WHAT YOU WILL DO ->
Copy every record that appears below, exactly as it stands.

==== RECORDS SUPPLIED ====

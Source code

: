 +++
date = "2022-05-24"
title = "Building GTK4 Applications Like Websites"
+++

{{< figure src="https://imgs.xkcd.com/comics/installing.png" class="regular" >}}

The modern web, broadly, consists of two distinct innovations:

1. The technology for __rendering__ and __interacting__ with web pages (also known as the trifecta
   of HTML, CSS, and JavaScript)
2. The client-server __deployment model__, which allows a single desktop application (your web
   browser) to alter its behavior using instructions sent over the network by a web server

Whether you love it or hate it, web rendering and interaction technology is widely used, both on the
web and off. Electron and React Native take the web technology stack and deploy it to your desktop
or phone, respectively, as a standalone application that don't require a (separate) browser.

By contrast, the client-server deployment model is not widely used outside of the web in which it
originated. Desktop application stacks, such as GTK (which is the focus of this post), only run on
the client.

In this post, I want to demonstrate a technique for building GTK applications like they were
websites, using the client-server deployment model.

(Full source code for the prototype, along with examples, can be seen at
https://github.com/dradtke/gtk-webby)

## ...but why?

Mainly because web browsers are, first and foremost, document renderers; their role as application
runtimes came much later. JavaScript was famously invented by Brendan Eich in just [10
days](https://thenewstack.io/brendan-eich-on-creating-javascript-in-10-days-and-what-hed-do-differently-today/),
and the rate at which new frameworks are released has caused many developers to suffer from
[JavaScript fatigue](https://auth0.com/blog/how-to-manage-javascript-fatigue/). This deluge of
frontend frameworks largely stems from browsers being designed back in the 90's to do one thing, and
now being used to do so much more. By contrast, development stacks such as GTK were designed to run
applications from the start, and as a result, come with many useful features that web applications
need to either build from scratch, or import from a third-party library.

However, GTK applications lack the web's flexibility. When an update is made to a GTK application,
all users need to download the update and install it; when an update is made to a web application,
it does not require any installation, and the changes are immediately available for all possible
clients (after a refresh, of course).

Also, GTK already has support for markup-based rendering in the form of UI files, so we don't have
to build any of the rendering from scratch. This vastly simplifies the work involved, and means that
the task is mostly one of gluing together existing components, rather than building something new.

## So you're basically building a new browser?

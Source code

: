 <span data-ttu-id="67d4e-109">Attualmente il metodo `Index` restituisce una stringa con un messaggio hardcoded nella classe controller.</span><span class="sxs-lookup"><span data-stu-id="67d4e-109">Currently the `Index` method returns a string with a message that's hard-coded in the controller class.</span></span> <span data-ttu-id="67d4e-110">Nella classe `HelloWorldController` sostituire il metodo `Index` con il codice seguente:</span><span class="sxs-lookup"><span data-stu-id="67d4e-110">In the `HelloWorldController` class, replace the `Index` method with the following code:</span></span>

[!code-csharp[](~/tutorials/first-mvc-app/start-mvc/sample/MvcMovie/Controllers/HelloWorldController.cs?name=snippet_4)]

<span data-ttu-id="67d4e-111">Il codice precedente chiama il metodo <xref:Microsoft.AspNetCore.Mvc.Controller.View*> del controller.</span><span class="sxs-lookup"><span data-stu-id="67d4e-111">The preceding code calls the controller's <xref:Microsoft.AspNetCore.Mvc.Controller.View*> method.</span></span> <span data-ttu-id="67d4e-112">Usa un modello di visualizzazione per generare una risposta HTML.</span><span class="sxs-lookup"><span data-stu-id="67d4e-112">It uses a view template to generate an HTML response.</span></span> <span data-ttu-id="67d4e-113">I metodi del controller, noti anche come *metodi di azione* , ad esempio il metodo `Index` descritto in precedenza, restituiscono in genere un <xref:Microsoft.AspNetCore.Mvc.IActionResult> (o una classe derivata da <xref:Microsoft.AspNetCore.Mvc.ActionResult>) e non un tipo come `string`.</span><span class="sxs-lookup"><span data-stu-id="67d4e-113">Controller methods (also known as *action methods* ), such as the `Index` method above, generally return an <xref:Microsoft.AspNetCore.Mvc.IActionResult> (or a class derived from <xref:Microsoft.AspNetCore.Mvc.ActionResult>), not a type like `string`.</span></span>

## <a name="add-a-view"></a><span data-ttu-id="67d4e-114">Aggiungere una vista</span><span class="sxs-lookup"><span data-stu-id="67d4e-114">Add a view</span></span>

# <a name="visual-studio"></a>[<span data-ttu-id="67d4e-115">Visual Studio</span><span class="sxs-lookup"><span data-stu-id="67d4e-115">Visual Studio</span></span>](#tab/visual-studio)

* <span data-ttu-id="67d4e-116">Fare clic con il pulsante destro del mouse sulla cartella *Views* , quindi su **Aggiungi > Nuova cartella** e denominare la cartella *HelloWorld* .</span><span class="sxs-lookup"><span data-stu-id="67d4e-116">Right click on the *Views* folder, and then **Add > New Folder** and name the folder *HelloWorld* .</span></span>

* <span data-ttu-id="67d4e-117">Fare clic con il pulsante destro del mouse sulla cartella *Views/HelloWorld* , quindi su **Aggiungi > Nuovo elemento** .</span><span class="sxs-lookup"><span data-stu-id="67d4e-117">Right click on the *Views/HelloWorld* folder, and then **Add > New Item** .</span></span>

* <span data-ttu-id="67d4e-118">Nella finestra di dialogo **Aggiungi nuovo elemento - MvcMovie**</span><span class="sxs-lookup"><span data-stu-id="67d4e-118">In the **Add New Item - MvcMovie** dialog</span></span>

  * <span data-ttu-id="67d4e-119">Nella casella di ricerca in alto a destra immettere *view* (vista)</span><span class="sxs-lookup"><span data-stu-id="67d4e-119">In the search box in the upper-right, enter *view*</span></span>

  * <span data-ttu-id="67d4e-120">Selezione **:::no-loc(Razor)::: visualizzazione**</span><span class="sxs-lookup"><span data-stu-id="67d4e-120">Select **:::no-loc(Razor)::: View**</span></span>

====

OUTPUT BELOW ->
Source code

: +++
date = "2022-05-24"
title = "Building GTK4 Applications Like Websites"
+++

{{< figure src="https://imgs.xkcd.com/comics/installing.png" class="regular" >}}

The modern web, broadly, consists of two distinct innovations:

1. The technology for __rendering__ and __interacting__ with web pages (also known as the trifecta
   of HTML, CSS, and JavaScript)
2. The client-server __deployment model__, which allows a single desktop application (your web
   browser) to alter its behavior using instructions sent over the network by a web server

Whether you love it or hate it, web rendering and interaction technology is widely used, both on the
web and off. Electron and React Native take the web technology stack and deploy it to your desktop
or phone, respectively, as a standalone application that don't require a (separate) browser.

By contrast, the client-server deployment model is not widely used outside of the web in which it
originated. Desktop application stacks, such as GTK (which is the focus of this post), only run on
the client.

In this post, I want to demonstrate a technique for building GTK applications like they were
websites, using the client-server deployment model.

(Full source code for the prototype, along with examples, can be seen at
https://github.com/dradtke/gtk-webby)

## ...but why?

Mainly because web browsers are, first and foremost, document renderers; their role as application
runtimes came much later. JavaScript was famously invented by Brendan Eich in just [10
days](https://thenewstack.io/brendan-eich-on-creating-javascript-in-10-days-and-what-hed-do-differently-today/),
and the rate at which new frameworks are released has caused many developers to suffer from
[JavaScript fatigue](https://auth0.com/blog/how-to-manage-javascript-fatigue/). This deluge of
frontend frameworks largely stems from browsers being designed back in the 90's to do one thing, and
now being used to do so much more. By contrast, development stacks such as GTK were designed to run
applications from the start, and as a result, come with many useful features that web applications
need to either build from scratch, or import from a third-party library.

However, GTK applications lack the web's flexibility. When an update is made to a GTK application,
all users need to download the update and install it; when an update is made to a web application,
it does not require any installation, and the changes are immediately available for all possible
clients (after a refresh, of course).

Also, GTK already has support for markup-based rendering in the form of UI files, so we don't have
to build any of the rendering from scratch. This vastly simplifies the work involved, and means that
the task is mostly one of gluing together existing components, rather than building something new.

## So you're basically building a new browser?

Source code

: <span data-ttu-id="67d4e-109">Attualmente il metodo `Index` restituisce una stringa con un messaggio hardcoded nella classe controller.</span><span class="sxs-lookup"><span data-stu-id="67d4e-109">Currently the `Index` method returns a string with a message that's hard-coded in the controller class.</span></span> <span data-ttu-id="67d4e-110">Nella classe `HelloWorldController` sostituire il metodo `Index` con il codice seguente:</span><span class="sxs-lookup"><span data-stu-id="67d4e-110">In the `HelloWorldController` class, replace the `Index` method with the following code:</span></span>

[!code-csharp[](~/tutorials/first-mvc-app/start-mvc/sample/MvcMovie/Controllers/HelloWorldController.cs?name=snippet_4)]

<span data-ttu-id="67d4e-111">Il codice precedente chiama il metodo <xref:Microsoft.AspNetCore.Mvc.Controller.View*> del controller.</span><span class="sxs-lookup"><span data-stu-id="67d4e-111">The preceding code calls the controller's <xref:Microsoft.AspNetCore.Mvc.Controller.View*> method.</span></span> <span data-ttu-id="67d4e-112">Usa un modello di visualizzazione per generare una risposta HTML.</span><span class="sxs-lookup"><span data-stu-id="67d4e-112">It uses a view template to generate an HTML response.</span></span> <span data-ttu-id="67d4e-113">I metodi del controller, noti anche come *metodi di azione* , ad esempio il metodo `Index` descritto in precedenza, restituiscono in genere un <xref:Microsoft.AspNetCore.Mvc.IActionResult> (o una classe derivata da <xref:Microsoft.AspNetCore.Mvc.ActionResult>) e non un tipo come `string`.</span><span class="sxs-lookup"><span data-stu-id="67d4e-113">Controller methods (also known as *action methods* ), such as the `Index` method above, generally return an <xref:Microsoft.AspNetCore.Mvc.IActionResult> (or a class derived from <xref:Microsoft.AspNetCore.Mvc.ActionResult>), not a type like `string`.</span></span>

## <a name="add-a-view"></a><span data-ttu-id="67d4e-114">Aggiungere una vista</span><span class="sxs-lookup"><span data-stu-id="67d4e-114">Add a view</span></span>

# <a name="visual-studio"></a>[<span data-ttu-id="67d4e-115">Visual Studio</span><span class="sxs-lookup"><span data-stu-id="67d4e-115">Visual Studio</span></span>](#tab/visual-studio)

* <span data-ttu-id="67d4e-116">Fare clic con il pulsante destro del mouse sulla cartella *Views* , quindi su **Aggiungi > Nuova cartella** e denominare la cartella *HelloWorld* .</span><span class="sxs-lookup"><span data-stu-id="67d4e-116">Right click on the *Views* folder, and then **Add > New Folder** and name the folder *HelloWorld* .</span></span>

* <span data-ttu-id="67d4e-117">Fare clic con il pulsante destro del mouse sulla cartella *Views/HelloWorld* , quindi su **Aggiungi > Nuovo elemento** .</span><span class="sxs-lookup"><span data-stu-id="67d4e-117">Right click on the *Views/HelloWorld* folder, and then **Add > New Item** .</span></span>

* <span data-ttu-id="67d4e-118">Nella finestra di dialogo **Aggiungi nuovo elemento - MvcMovie**</span><span class="sxs-lookup"><span data-stu-id="67d4e-118">In the **Add New Item - MvcMovie** dialog</span></span>

  * <span data-ttu-id="67d4e-119">Nella casella di ricerca in alto a destra immettere *view* (vista)</span><span class="sxs-lookup"><span data-stu-id="67d4e-119">In the search box in the upper-right, enter *view*</span></span>

  * <span data-ttu-id="67d4e-120">Selezione **:::no-loc(Razor)::: visualizzazione**</span><span class="sxs-lookup"><span data-stu-id="67d4e-120">Select **:::no-loc(Razor)::: View**</span></span>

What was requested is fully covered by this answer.